Il tradimento. Questo è il fascino della vicenda francescana. Le stimmate alla Verna, nel 1224, giungono nel momento «di solitudine risentita, di insoddisfazione dolorosa rispetto agli esiti dell'esperienza sua» (Giovanni Grado Merlo, in Francesco d'Assisi e il primo secolo di storia francescana, Einaudi, 1997), come sigillo, quando Francesco, non più guida dell'Ordine da lui fondato, è sul ciglio di scioglierlo. La regola di vita che ha scritto, nel 1221, frugale e bellissima, è giudicata troppo violenta dai frati, che la ammorbidiscono in vista dell'approvazione papale, nel 1223. La tenacia di Francesco, la severità nel sostare tra gli ultimi e gli infimi, è letta come follia; l'Ordine dell'uomo che predicava povertà, obbedienza, santa ignoranza, che non fu mai sacerdote, partorisce il primo papa, Niccolò IV, sessant'anni dopo la sua morte. Pietra miliare di questa mutazione genetica e pietra al collo per ogni altra interpretazione fu la Legenda Maior di Bonaventura da Bagnoregio (1263), che raffinò la vicenda del frate di Assisi elevandolo a santo, inimitabile, ripulendo la stanza agiografica da ombre e inquietudini. «Quella di Bonaventura è una Vita Francisci addomesticata' in base alla situazione politica dell'Ordine al tempo in cui fu redatta, un Ordine già molto lontano dall'ortodossia della Regola. Fu una versione ufficiale e univoca cui tutti dovevano attenersi, decretando la distruzione di ogni altro documento biografico, in una Bücherverbrennung francescana!», mi dice Massimiliano Felli, che nel romanzo Vite apocrife di Francesco d'Assisi (Fazi, pagg. 372, euro 17) s'insinua nei luoghi oscuri della vita di Francesco. Traendone un libro colto e dinamico, che si legge con cinematografica gioia, come si assiste al ciclo francescano di Giotto nella Basilica di Assisi (che, per inciso, tradisce l'etica dell'insussistenza di Francesco).

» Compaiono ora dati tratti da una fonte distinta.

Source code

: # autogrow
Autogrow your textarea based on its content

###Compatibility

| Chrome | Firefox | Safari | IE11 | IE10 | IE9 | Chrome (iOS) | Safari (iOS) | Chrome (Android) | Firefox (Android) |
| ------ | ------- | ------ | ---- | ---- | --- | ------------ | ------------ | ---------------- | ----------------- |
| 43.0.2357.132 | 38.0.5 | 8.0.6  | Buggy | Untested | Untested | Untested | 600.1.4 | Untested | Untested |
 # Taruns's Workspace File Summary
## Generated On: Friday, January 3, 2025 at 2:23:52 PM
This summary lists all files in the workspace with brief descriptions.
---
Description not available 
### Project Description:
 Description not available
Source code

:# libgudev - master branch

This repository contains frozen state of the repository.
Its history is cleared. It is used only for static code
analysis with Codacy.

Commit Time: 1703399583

Che cosa ha scoperto della vita di Francesco?
«Bonaventura ha fallito nel suo intento: nel XX secolo molte delle testimonianze apocrife sono riemerse dagli archivi circostanza che ho incarnato nel mio protagonista, fra' Deodato da Orvieto, il trafugatore dei manoscritti proibiti e ormai la storiografia odierna è pervenuta a una verità univoca sulla figura di san Francesco. Non ci sono misteri da svelare. Io ho voluto tentare un esperimento in un certo senso pirandelliano: dimostrare quanto le pseudo-narrazioni possano essere avulse dai fatti reali immaginando, sotto l'aureola del Francesco-Santo, un Francesco-Uomo diverso, opposto a quello cui siamo abituati, una figura ambigua, tormentata, riletta in una prospettiva laica e scettica. Il tutto è stata questa la scommessa più difficile salvaguardando la verosimiglianza storica e mantenendomi aderente all'oleografia tradizionale».
Che valore dà ad «apocrifo»?
«Le accezioni che più mi interessano della parola apocrifo sono quella relativa alla sua natura eversiva, di testimonianza non canonica, e quella etimologica: qualcosa di nascosto, che va cercato, disseppellito. Io complico il discorso perché le mie sono Vite apocrife di Francesco, al plurale, in quanto sia le piccole manipolazioni bonaventuriane, sia la mia versione paradossale, sia ogni altra sedimentazione leggendaria, sono t narrazioni in qualche modo parziali».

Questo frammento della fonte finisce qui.